Thou shalt se me go as blyve
Unto the nexte laure y see,


And kysse yt, for hyt is thy tree.
Now entre in my brest anoon!

But he also knew about Petrarch's laureation in Rome in 1341, a ceremony which formed the model for similar Renaissance occasions, for he refers to 'Fraunceys Petrak, the lauriat poete' whose sweet rhetoric had spread the idea of poetry over all Italy. But Chaucer never claims the laurel, and expresses no pretensions to fame through laureation.

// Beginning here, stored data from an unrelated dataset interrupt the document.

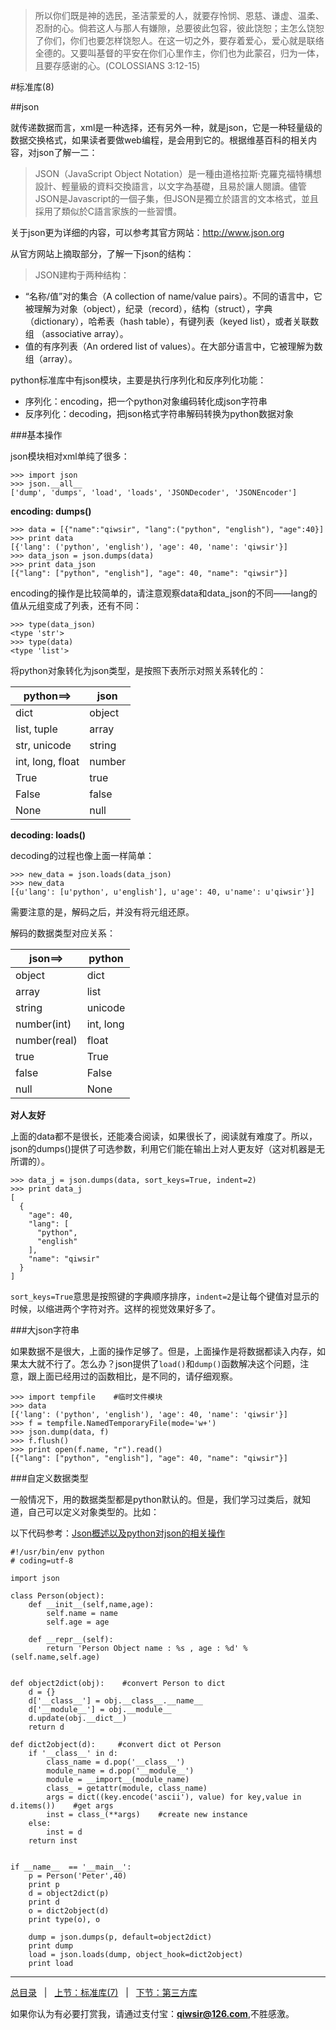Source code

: >所以你们既是神的选民，圣洁蒙爱的人，就要存怜悯、恩慈、谦虚、温柔、忍耐的心。倘若这人与那人有嫌隙，总要彼此包容，彼此饶恕；主怎么饶恕了你们，你们也要怎样饶恕人。在这一切之外，要存着爱心，爱心就是联络全德的。又要叫基督的平安在你们心里作主，你们也为此蒙召，归为一体，且要存感谢的心。(COLOSSIANS 3:12-15)

#标准库(8)

##json

就传递数据而言，xml是一种选择，还有另外一种，就是json，它是一种轻量级的数据交换格式，如果读者要做web编程，是会用到它的。根据维基百科的相关内容，对json了解一二：

>JSON（JavaScript Object Notation）是一種由道格拉斯·克羅克福特構想設計、輕量級的資料交換語言，以文字為基礎，且易於讓人閱讀。儘管JSON是Javascript的一個子集，但JSON是獨立於語言的文本格式，並且採用了類似於C語言家族的一些習慣。

关于json更为详细的内容，可以参考其官方网站：http://www.json.org

从官方网站上摘取部分，了解一下json的结构：

>JSON建构于两种结构：

- “名称/值”对的集合（A collection of name/value pairs）。不同的语言中，它被理解为对象（object），纪录（record），结构（struct），字典（dictionary），哈希表（hash table），有键列表（keyed list），或者关联数组 （associative array）。
- 值的有序列表（An ordered list of values）。在大部分语言中，它被理解为数组（array）。

python标准库中有json模块，主要是执行序列化和反序列化功能：

- 序列化：encoding，把一个python对象编码转化成json字符串
- 反序列化：decoding，把json格式字符串解码转换为python数据对象

###基本操作

json模块相对xml单纯了很多：

    >>> import json
    >>> json.__all__
    ['dump', 'dumps', 'load', 'loads', 'JSONDecoder', 'JSONEncoder']

**encoding: dumps()**

    >>> data = [{"name":"qiwsir", "lang":("python", "english"), "age":40}]
    >>> print data
    [{'lang': ('python', 'english'), 'age': 40, 'name': 'qiwsir'}]
    >>> data_json = json.dumps(data)
    >>> print data_json
    [{"lang": ["python", "english"], "age": 40, "name": "qiwsir"}]

encoding的操作是比较简单的，请注意观察data和data_json的不同——lang的值从元组变成了列表，还有不同：
    
    >>> type(data_json)
    <type 'str'>
    >>> type(data)
    <type 'list'>
    
将python对象转化为json类型，是按照下表所示对照关系转化的：

|python==>|json|
|------|----|
|dict|object|
|list, tuple|array|
|str, unicode|string|
|int, long, float|number|
|True|true|
|False|false|
|None|null|

**decoding: loads()**

decoding的过程也像上面一样简单：

    >>> new_data = json.loads(data_json)
    >>> new_data
    [{u'lang': [u'python', u'english'], u'age': 40, u'name': u'qiwsir'}]

需要注意的是，解码之后，并没有将元组还原。

解码的数据类型对应关系：

|json==>|python|
|-------|------|
|object|dict|
|array|list|
|string|unicode|
|number(int)|int, long|
|number(real)|float|
|true|True|
|false|False|
|null|None|

**对人友好**

上面的data都不是很长，还能凑合阅读，如果很长了，阅读就有难度了。所以，json的dumps()提供了可选参数，利用它们能在输出上对人更友好（这对机器是无所谓的）。

    >>> data_j = json.dumps(data, sort_keys=True, indent=2)
    >>> print data_j
    [
      {
        "age": 40, 
        "lang": [
          "python", 
          "english"
        ], 
        "name": "qiwsir"
      }
    ]

`sort_keys=True`意思是按照键的字典顺序排序，`indent=2`是让每个键值对显示的时候，以缩进两个字符对齐。这样的视觉效果好多了。

###大json字符串

如果数据不是很大，上面的操作足够了。但是，上面操作是将数据都读入内存，如果太大就不行了。怎么办？json提供了`load()`和`dump()`函数解决这个问题，注意，跟上面已经用过的函数相比，是不同的，请仔细观察。

    >>> import tempfile    #临时文件模块
    >>> data
    [{'lang': ('python', 'english'), 'age': 40, 'name': 'qiwsir'}]
    >>> f = tempfile.NamedTemporaryFile(mode='w+')
    >>> json.dump(data, f)
    >>> f.flush()
    >>> print open(f.name, "r").read()
    [{"lang": ["python", "english"], "age": 40, "name": "qiwsir"}]

###自定义数据类型

一般情况下，用的数据类型都是python默认的。但是，我们学习过类后，就知道，自己可以定义对象类型的。比如：

以下代码参考：[Json概述以及python对json的相关操作](http://www.cnblogs.com/coser/archive/2011/12/14/2287739.html)

    #!/usr/bin/env python
    # coding=utf-8

    import json

    class Person(object):
        def __init__(self,name,age):
            self.name = name
            self.age = age
    
        def __repr__(self):
            return 'Person Object name : %s , age : %d' % (self.name,self.age)


    def object2dict(obj):    #convert Person to dict
        d = {}
        d['__class__'] = obj.__class__.__name__
        d['__module__'] = obj.__module__
        d.update(obj.__dict__)
        return d

    def dict2object(d):     #convert dict ot Person
        if '__class__' in d:
            class_name = d.pop('__class__')
            module_name = d.pop('__module__')
            module = __import__(module_name)
            class_ = getattr(module, class_name)
            args = dict((key.encode('ascii'), value) for key,value in d.items())    #get args
            inst = class_(**args)    #create new instance
        else:
            inst = d
        return inst
    

    if __name__  == '__main__':
        p = Person('Peter',40)
        print p
        d = object2dict(p)
        print d
        o = dict2object(d)
        print type(o), o

        dump = json.dumps(p, default=object2dict)
        print dump
        load = json.loads(dump, object_hook=dict2object)
        print load

------

[总目录](./index.md)&nbsp;&nbsp;&nbsp;|&nbsp;&nbsp;&nbsp;[上节：标准库(7)](./226.md)&nbsp;&nbsp;&nbsp;|&nbsp;&nbsp;&nbsp;[下节：第三方库](./228.md)

如果你认为有必要打赏我，请通过支付宝：**qiwsir@126.com**,不胜感激。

This modesty clearly disappointed his fifteenth-century followers, for they repeatedly suggest that he ought to have been invested with the honour. Lydgate praises Chaucer for 'the golde dewe dropes of speche and eloquence' in English and says that he 'worthy was the laurer too have / of poetry',9 and elsewhere suggests that he has an equal right to 'be registred in þe house of fame' with Petrarch.10 Caxton, in the Prohemye to the second edition of the Canterbury Tales, commends Chaucer 'the whiche for his ornate wrytyng in our tongue maye wel have the name of a laureate poete'.11 And in the final stanza of The Kingis Quair, James I of Scotland extends the claim to include Gower as well as Chaucer, who were together 'Superlative as poetis laureate / In moralitee and eloquence ornate'.12

When Skelton confronts Gower, Chaucer and Lydgate in The Garlande of Laurell, he honours them as the establishers and enrichers of the English language as a medium for poetry: one of them 'first garnisshed our Englysshe rude', and another 'nobly enterprysed/How that our Englysshe myght fresshely be ennewed'. He remarks, however, that 'Thei wantid nothynge but the laurell'—an enigmatic line which has been read off as a not very subtle attempt on Skelton's part to enhance his own reputation, because he had been laureated, at the expense of theirs.13 The implication of it, however, may be the same as when Lydgate, Caxton and James I had treated the subject earlier, that because of the nature and importance of their achievements in poetry these English poets ought to have been awarded the laurel, but had not been. In the House of Fame, Chaucer approaches Apollo's laurel but does not claim it, just as he approaches the palace of Fame, but not to get fame. Skelton hesitates ('A made it straunge, and drew bak ones or twyse') but not for long; fame and the laurel are his due, he feels, not necessarily because he is a better poet than his English predecessors, but because English poetry itself and its representatives, including Skelton, deserve more honour and in more formal terms than had been accorded to them previously. Skelton appreciated the importance for English poets of claiming fame through status: he insists on his titles of 'laureate' and, after 1512-13, of orator regius. He may be following the example of the rhétoriquers in this: Octavien de Saint-Gelays refers to himself as 'simple orateur du roi'.14 But Skelton is the first English poet to feel able to do this.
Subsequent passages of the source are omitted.